**Task item**
Using the data that follows, give again word for word the lines between the one holding "df = pd.DataFrame(correlation)" and the one holding "CSS and Javascript", inclusive. Omit the pictures.

Records contained in a dataset

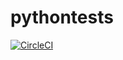# pythontests
[![CircleCI](https://dl.circleci.com/status-badge/img/gh/valeyko-as/pythontests/tree/main.svg?style=svg)](https://dl.circleci.com/status-badge/redirect/gh/valeyko-as/pythontests/tree/main)
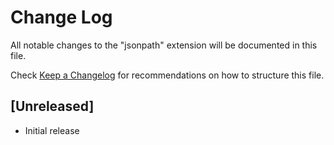 # Change Log

All notable changes to the "jsonpath" extension will be documented in this file.

Check [Keep a Changelog](http://keepachangelog.com/) for recommendations on how to structure this file.

## [Unreleased]

- Initial release
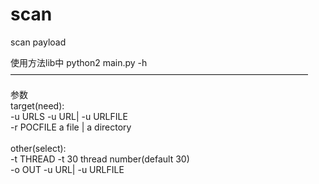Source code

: # scan
scan payload

使用方法lib中 python2 main.py -h<br/>
——————————————————————————————————

参数<br/>
target(need):<br/>
  -u URLS      -u URL| -u  URLFILE<br/>
  -r POCFILE  a file | a directory<br/>
  <br/>
  other(select):<br/>
  -t THREAD   -t 30 thread number(default 30)<br/>
  -o OUT      -u URL| -u  URLFILE<br/>
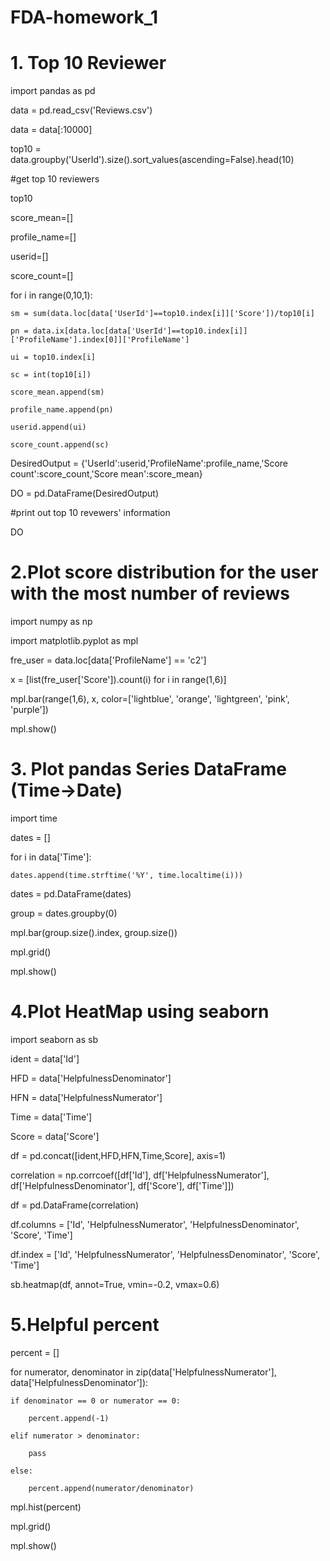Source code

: # FDA-homework_1
# 1. Top 10 Reviewer

import pandas as pd

data = pd.read_csv('Reviews.csv')

data = data[:10000]

top10 = data.groupby('UserId').size().sort_values(ascending=False).head(10)

#get top 10 reviewers

top10

score_mean=[]

profile_name=[]

userid=[]

score_count=[]

for i in range(0,10,1):

    sm = sum(data.loc[data['UserId']==top10.index[i]]['Score'])/top10[i]
		
    pn = data.ix[data.loc[data['UserId']==top10.index[i]]['ProfileName'].index[0]]['ProfileName']
		
    ui = top10.index[i]
		
    sc = int(top10[i])
		
    score_mean.append(sm)
		
    profile_name.append(pn)
		
    userid.append(ui)
		
    score_count.append(sc)
		
DesiredOutput = {'UserId':userid,'ProfileName':profile_name,'Score count':score_count,'Score mean':score_mean}

DO = pd.DataFrame(DesiredOutput)

#print out top 10 revewers' information

DO

# 2.Plot score distribution for the user with the most number of reviews

import numpy as np

import matplotlib.pyplot as mpl

fre_user = data.loc[data['ProfileName'] == 'c2']

x = [list(fre_user['Score']).count(i) for i in range(1,6)]

mpl.bar(range(1,6), x, color=['lightblue', 'orange', 'lightgreen', 'pink', 'purple'])

mpl.show()

# 3. Plot pandas Series DataFrame (Time->Date)
import time

dates = []

for i in data['Time']:

    dates.append(time.strftime('%Y', time.localtime(i)))
    
dates = pd.DataFrame(dates)

group = dates.groupby(0)

mpl.bar(group.size().index, group.size())

mpl.grid()

mpl.show()

# 4.Plot HeatMap using seaborn

import seaborn as sb

ident = data['Id']

HFD = data['HelpfulnessDenominator']

HFN = data['HelpfulnessNumerator']

Time = data['Time']

Score = data['Score']

df = pd.concat([ident,HFD,HFN,Time,Score], axis=1)

correlation = np.corrcoef([df['Id'], df['HelpfulnessNumerator'], df['HelpfulnessDenominator'], df['Score'], df['Time']])

df = pd.DataFrame(correlation)

df.columns = ['Id', 'HelpfulnessNumerator', 'HelpfulnessDenominator', 'Score', 'Time']

df.index = ['Id', 'HelpfulnessNumerator', 'HelpfulnessDenominator', 'Score', 'Time']

sb.heatmap(df, annot=True, vmin=-0.2, vmax=0.6)

# 5.Helpful percent

percent = []

for numerator, denominator in zip(data['HelpfulnessNumerator'], data['HelpfulnessDenominator']):

    if denominator == 0 or numerator == 0: 
		
        percent.append(-1)
				
    elif numerator > denominator: 
		
        pass
				
    else:
		
        percent.append(numerator/denominator)
mpl.hist(percent)

mpl.grid()

mpl.show()
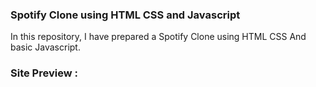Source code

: ### Spotify Clone using HTML CSS and Javascript

In this repository, I have prepared a Spotify Clone using HTML CSS And basic Javascript.

### Site Preview :

<img src="">
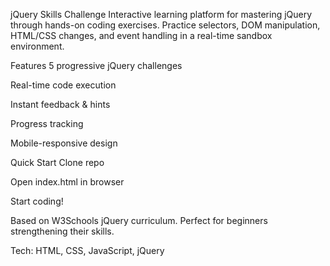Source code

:jQuery Skills Challenge
Interactive learning platform for mastering jQuery through hands-on coding exercises. Practice selectors, DOM manipulation, HTML/CSS changes, and event handling in a real-time sandbox environment.

Features
5 progressive jQuery challenges

Real-time code execution

Instant feedback & hints

Progress tracking

Mobile-responsive design

Quick Start
Clone repo

Open index.html in browser

Start coding!

Based on W3Schools jQuery curriculum. Perfect for beginners strengthening their skills.

Tech: HTML, CSS, JavaScript, jQuery
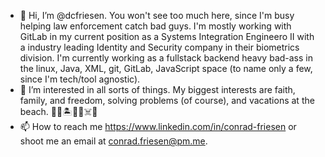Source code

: - 👋 Hi, I’m @dcfriesen. You won't see too much here, since I'm busy helping law enforcement catch bad guys. I'm mostly working with GitLab in my current position as a Systems Integration Engineero II with a industry leading Identity and Security company in their biometrics division. I'm currently working as a fullstack backend heavy bad-ass in the linux, Java, XML, git, GitLab, JavaScript space (to name only a few, since I'm tech/tool agnostic).
- 👀 I’m interested in all sorts of things. My biggest interests are faith, family, and freedom, solving problems (of course), and vacations at the beach. 🗿🌋🏝🏴‍☠️☠️🍹
- 📫 How to reach me https://www.linkedin.com/in/conrad-friesen or shoot me an email at conrad.friesen@pm.me.

<!---
dcfriesen/dcfriesen is a ✨ special ✨ repository because its `README.md` (this file) appears on your GitHub profile.
You can click the Preview link to take a look at your changes.
--->
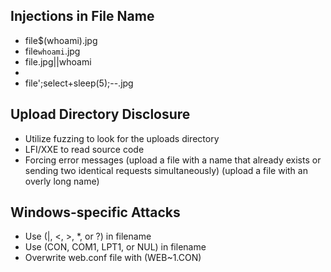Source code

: ## Injections in File Name
- file$(whoami).jpg
- file`whoami`.jpg
- file.jpg||whoami
- <script>alert(window.origin);</script>
- file';select+sleep(5);--.jpg

## Upload Directory Disclosure
- Utilize fuzzing to look for the uploads directory
- LFI/XXE to read source code
- Forcing error messages (upload a file with a name that already exists or sending two identical requests simultaneously) (upload a file with an overly long name)

## Windows-specific Attacks
- Use (|, <, >, *, or ?) in filename
- Use (CON, COM1, LPT1, or NUL) in filename
- Overwrite web.conf file with (WEB~1.CON)
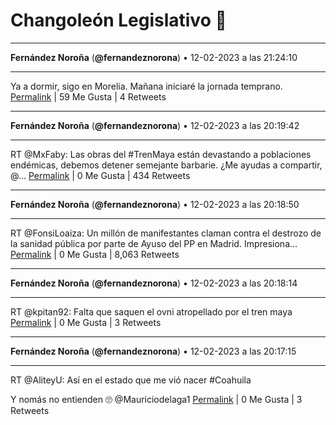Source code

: # Changoleón Legislativo 🙈
*****
**Fernández Noroña** (**@fernandeznorona**) • 12-02-2023 a las 21:24:10
*****
Ya a dormir, sigo en Morelia. Mañana iniciaré la jornada temprano.
[Permalink](https://twitter.com/fernandeznorona/status/1625002871635980289) | 59 Me Gusta | 4 Retweets
*****
**Fernández Noroña** (**@fernandeznorona**) • 12-02-2023 a las 20:19:42
*****
RT @MxFaby: Las obras del #TrenMaya están devastando a poblaciones endémicas, debemos detener semejante barbarie. ¿Me ayudas a compartir, @…
[Permalink](https://twitter.com/fernandeznorona/status/1624986647761764354) | 0 Me Gusta | 434 Retweets
*****
**Fernández Noroña** (**@fernandeznorona**) • 12-02-2023 a las 20:18:50
*****
RT @FonsiLoaiza: Un millón de manifestantes claman contra el destrozo de la sanidad pública por parte de Ayuso del PP en Madrid. Impresiona…
[Permalink](https://twitter.com/fernandeznorona/status/1624986432564523009) | 0 Me Gusta | 8,063 Retweets
*****
**Fernández Noroña** (**@fernandeznorona**) • 12-02-2023 a las 20:18:14
*****
RT @kpitan92: Falta que saquen el ovni atropellado por el tren maya
[Permalink](https://twitter.com/fernandeznorona/status/1624986279157850114) | 0 Me Gusta | 3 Retweets
*****
**Fernández Noroña** (**@fernandeznorona**) • 12-02-2023 a las 20:17:15
*****
RT @AliteyU: Así en el estado que me vió nacer #Coahuila 


Y nomás no entienden 🙄
@Mauriciodelaga1
[Permalink](https://twitter.com/fernandeznorona/status/1624986031492591617) | 0 Me Gusta | 3 Retweets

**Answer section**
df = pd.DataFrame(correlation)

df.columns = ['Id', 'HelpfulnessNumerator', 'HelpfulnessDenominator', 'Score', 'Time']

df.index = ['Id', 'HelpfulnessNumerator', 'HelpfulnessDenominator', 'Score', 'Time']

sb.heatmap(df, annot=True, vmin=-0.2, vmax=0.6)

# 5.Helpful percent

percent = []

for numerator, denominator in zip(data['HelpfulnessNumerator'], data['HelpfulnessDenominator']):

    if denominator == 0 or numerator == 0: 
		
        percent.append(-1)
				
    elif numerator > denominator: 
		
        pass
				
    else:
		
        percent.append(numerator/denominator)
mpl.hist(percent)

mpl.grid()

mpl.show()
Source code

: ### Spotify Clone using HTML CSS and Javascript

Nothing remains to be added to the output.